● Collected data entries

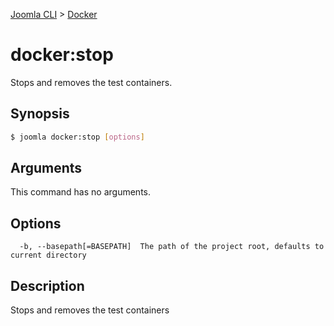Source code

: [Joomla CLI](../index.md) > [Docker](index.md)
# docker:stop

Stops and removes the test containers.

## Synopsis
```bash
$ joomla docker:stop [options]
```

## Arguments
This command has no arguments.

## Options
```
  -b, --basepath[=BASEPATH]  The path of the project root, defaults to current directory
```

## Description

Stops and removes the test containers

● Task objective
Give the total number of lines in the entries that contain the word "test", with no other words.

● Exercise answer
2